• Saved data entries:
━━━━━━━━━━━━━━━━━━━━━━━━━━━━━━

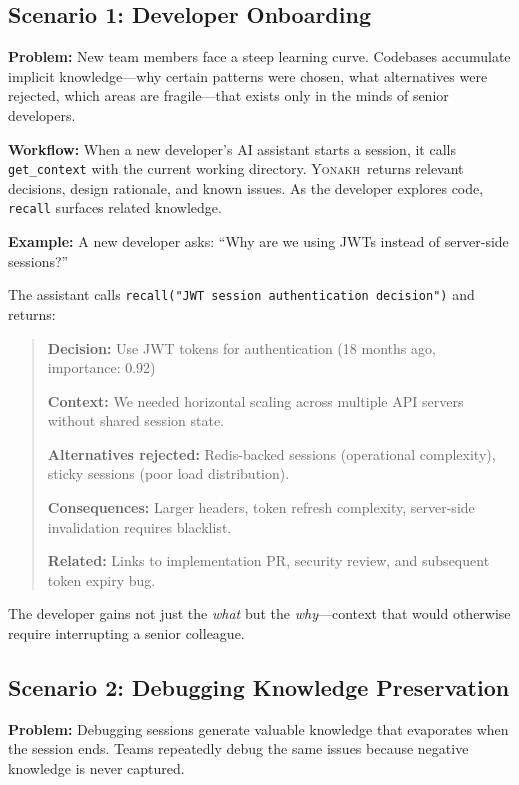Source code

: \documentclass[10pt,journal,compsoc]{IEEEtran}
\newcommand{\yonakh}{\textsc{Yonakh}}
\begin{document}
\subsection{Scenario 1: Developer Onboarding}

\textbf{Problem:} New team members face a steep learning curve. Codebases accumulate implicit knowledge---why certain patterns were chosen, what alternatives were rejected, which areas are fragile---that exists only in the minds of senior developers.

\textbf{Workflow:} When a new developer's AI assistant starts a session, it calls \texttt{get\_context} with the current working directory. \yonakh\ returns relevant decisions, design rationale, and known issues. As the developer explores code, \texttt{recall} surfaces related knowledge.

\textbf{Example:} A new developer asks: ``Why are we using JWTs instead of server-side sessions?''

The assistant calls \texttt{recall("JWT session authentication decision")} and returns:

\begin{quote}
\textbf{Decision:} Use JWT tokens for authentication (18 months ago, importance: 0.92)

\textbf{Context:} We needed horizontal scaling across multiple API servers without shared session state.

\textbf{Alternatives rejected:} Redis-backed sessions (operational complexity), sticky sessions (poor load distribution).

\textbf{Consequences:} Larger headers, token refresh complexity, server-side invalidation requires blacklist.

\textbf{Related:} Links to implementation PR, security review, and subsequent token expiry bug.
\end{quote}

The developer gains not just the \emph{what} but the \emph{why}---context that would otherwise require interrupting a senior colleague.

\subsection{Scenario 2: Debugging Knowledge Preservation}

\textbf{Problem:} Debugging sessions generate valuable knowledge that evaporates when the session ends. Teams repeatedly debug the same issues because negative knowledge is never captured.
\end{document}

━━━━━━━━━━━━━━━━━━━━━━━━━━━━━━

• Task objective:
Among the records above, repeat exactly the line with "of senior developers.", the line with "invalidation requires blacklist.", and every line in between, and only those.

• Written solution:
\textbf{Problem:} New team members face a steep learning curve. Codebases accumulate implicit knowledge---why certain patterns were chosen, what alternatives were rejected, which areas are fragile---that exists only in the minds of senior developers.

\textbf{Workflow:} When a new developer's AI assistant starts a session, it calls \texttt{get\_context} with the current working directory. \yonakh\ returns relevant decisions, design rationale, and known issues. As the developer explores code, \texttt{recall} surfaces related knowledge.

\textbf{Example:} A new developer asks: ``Why are we using JWTs instead of server-side sessions?''

The assistant calls \texttt{recall("JWT session authentication decision")} and returns:

\begin{quote}
\textbf{Decision:} Use JWT tokens for authentication (18 months ago, importance: 0.92)

\textbf{Context:} We needed horizontal scaling across multiple API servers without shared session state.

\textbf{Alternatives rejected:} Redis-backed sessions (operational complexity), sticky sessions (poor load distribution).

\textbf{Consequences:} Larger headers, token refresh complexity, server-side invalidation requires blacklist.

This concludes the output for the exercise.